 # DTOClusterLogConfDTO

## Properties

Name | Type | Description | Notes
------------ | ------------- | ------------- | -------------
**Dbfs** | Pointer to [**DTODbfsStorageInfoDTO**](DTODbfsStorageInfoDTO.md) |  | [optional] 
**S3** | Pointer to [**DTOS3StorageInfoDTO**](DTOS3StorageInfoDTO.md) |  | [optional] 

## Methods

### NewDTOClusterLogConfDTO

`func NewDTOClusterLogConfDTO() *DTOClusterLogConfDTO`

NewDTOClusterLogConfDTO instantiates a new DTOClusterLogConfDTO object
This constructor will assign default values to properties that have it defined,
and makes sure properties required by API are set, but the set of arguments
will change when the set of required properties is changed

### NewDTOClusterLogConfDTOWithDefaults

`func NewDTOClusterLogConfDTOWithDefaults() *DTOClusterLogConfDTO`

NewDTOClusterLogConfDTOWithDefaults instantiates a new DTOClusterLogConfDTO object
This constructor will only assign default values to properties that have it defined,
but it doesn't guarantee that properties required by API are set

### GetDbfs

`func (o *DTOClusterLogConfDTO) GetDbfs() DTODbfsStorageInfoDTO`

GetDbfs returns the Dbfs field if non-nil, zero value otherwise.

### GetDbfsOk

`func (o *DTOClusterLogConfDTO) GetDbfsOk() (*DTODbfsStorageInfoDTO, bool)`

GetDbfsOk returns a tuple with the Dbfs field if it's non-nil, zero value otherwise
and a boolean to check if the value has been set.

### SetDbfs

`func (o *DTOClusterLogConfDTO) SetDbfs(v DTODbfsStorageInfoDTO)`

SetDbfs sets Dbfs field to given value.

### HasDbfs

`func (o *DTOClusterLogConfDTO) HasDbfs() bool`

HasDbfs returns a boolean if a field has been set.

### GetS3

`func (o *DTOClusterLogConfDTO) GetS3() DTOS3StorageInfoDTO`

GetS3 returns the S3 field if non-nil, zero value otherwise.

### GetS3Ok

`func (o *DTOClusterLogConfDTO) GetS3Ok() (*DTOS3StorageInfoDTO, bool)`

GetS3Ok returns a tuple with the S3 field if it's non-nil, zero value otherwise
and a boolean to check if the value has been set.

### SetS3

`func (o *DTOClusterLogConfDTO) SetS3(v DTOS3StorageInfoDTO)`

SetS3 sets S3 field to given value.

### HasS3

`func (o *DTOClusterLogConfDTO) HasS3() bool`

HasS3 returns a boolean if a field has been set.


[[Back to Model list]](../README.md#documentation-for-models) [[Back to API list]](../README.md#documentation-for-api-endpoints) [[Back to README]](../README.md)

...

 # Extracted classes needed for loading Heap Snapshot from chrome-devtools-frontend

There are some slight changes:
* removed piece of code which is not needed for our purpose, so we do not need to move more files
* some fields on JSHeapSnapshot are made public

_WHAT YOU WILL DO:_ Starting at the line with "(o *DTOClusterLogConfDTO) SetS3(v" and ending at the line with "[[Back to Model", print each line of the listing above exactly, with no other lines.

_ANSWER AREA:_
`func (o *DTOClusterLogConfDTO) SetS3(v DTOS3StorageInfoDTO)`

SetS3 sets S3 field to given value.

### HasS3

`func (o *DTOClusterLogConfDTO) HasS3() bool`

HasS3 returns a boolean if a field has been set.


[[Back to Model list]](../README.md#documentation-for-models) [[Back to API list]](../README.md#documentation-for-api-endpoints) [[Back to README]](../README.md)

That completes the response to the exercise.